[Dataset entries]
■ ■ ■

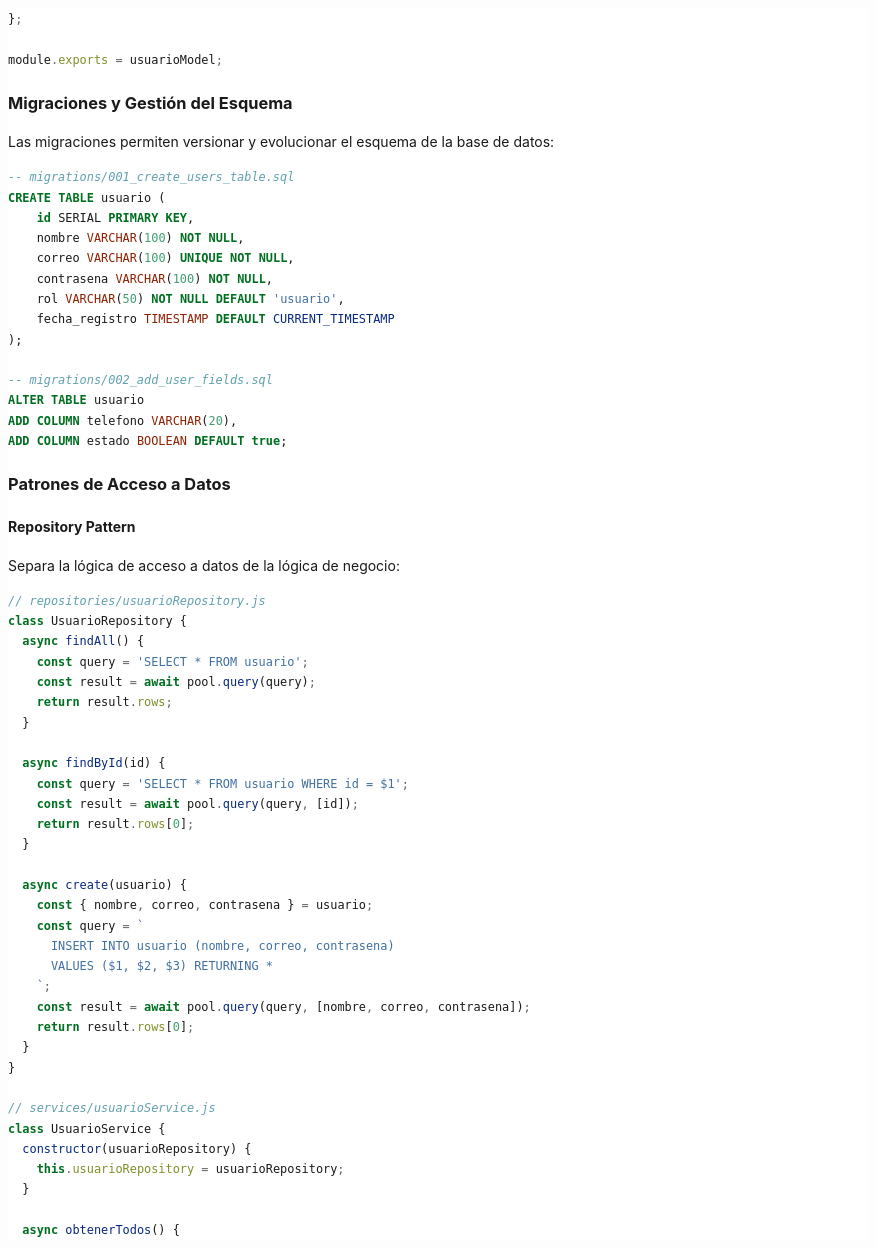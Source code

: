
 ```javascript
};

module.exports = usuarioModel;
```

### Migraciones y Gestión del Esquema

Las migraciones permiten versionar y evolucionar el esquema de la base de datos:

```sql
-- migrations/001_create_users_table.sql
CREATE TABLE usuario (
    id SERIAL PRIMARY KEY,
    nombre VARCHAR(100) NOT NULL,
    correo VARCHAR(100) UNIQUE NOT NULL,
    contrasena VARCHAR(100) NOT NULL,
    rol VARCHAR(50) NOT NULL DEFAULT 'usuario',
    fecha_registro TIMESTAMP DEFAULT CURRENT_TIMESTAMP
);

-- migrations/002_add_user_fields.sql
ALTER TABLE usuario
ADD COLUMN telefono VARCHAR(20),
ADD COLUMN estado BOOLEAN DEFAULT true;
```

### Patrones de Acceso a Datos

#### Repository Pattern

Separa la lógica de acceso a datos de la lógica de negocio:

```javascript
// repositories/usuarioRepository.js
class UsuarioRepository {
  async findAll() {
    const query = 'SELECT * FROM usuario';
    const result = await pool.query(query);
    return result.rows;
  }
  
  async findById(id) {
    const query = 'SELECT * FROM usuario WHERE id = $1';
    const result = await pool.query(query, [id]);
    return result.rows[0];
  }
  
  async create(usuario) {
    const { nombre, correo, contrasena } = usuario;
    const query = `
      INSERT INTO usuario (nombre, correo, contrasena) 
      VALUES ($1, $2, $3) RETURNING *
    `;
    const result = await pool.query(query, [nombre, correo, contrasena]);
    return result.rows[0];
  }
}

// services/usuarioService.js
class UsuarioService {
  constructor(usuarioRepository) {
    this.usuarioRepository = usuarioRepository;
  }
  
  async obtenerTodos() {
```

■ ■ ■

• Task instructions:
The records above must be returned exactly, with each picture omitted.

• Exercise response:
Source code

:
 ```javascript
};

module.exports = usuarioModel;
```

### Migraciones y Gestión del Esquema

Las migraciones permiten versionar y evolucionar el esquema de la base de datos:

```sql
-- migrations/001_create_users_table.sql
CREATE TABLE usuario (
    id SERIAL PRIMARY KEY,
    nombre VARCHAR(100) NOT NULL,
    correo VARCHAR(100) UNIQUE NOT NULL,
    contrasena VARCHAR(100) NOT NULL,
    rol VARCHAR(50) NOT NULL DEFAULT 'usuario',
    fecha_registro TIMESTAMP DEFAULT CURRENT_TIMESTAMP
);

-- migrations/002_add_user_fields.sql
ALTER TABLE usuario
ADD COLUMN telefono VARCHAR(20),
ADD COLUMN estado BOOLEAN DEFAULT true;
```

### Patrones de Acceso a Datos

#### Repository Pattern

Separa la lógica de acceso a datos de la lógica de negocio:

```javascript
// repositories/usuarioRepository.js
class UsuarioRepository {
  async findAll() {
    const query = 'SELECT * FROM usuario';
    const result = await pool.query(query);
    return result.rows;
  }
  
  async findById(id) {
    const query = 'SELECT * FROM usuario WHERE id = $1';
    const result = await pool.query(query, [id]);
    return result.rows[0];
  }
  
  async create(usuario) {
    const { nombre, correo, contrasena } = usuario;
    const query = `
      INSERT INTO usuario (nombre, correo, contrasena) 
      VALUES ($1, $2, $3) RETURNING *
    `;
    const result = await pool.query(query, [nombre, correo, contrasena]);
    return result.rows[0];
  }
}

// services/usuarioService.js
class UsuarioService {
  constructor(usuarioRepository) {
    this.usuarioRepository = usuarioRepository;
  }
  
  async obtenerTodos() {
```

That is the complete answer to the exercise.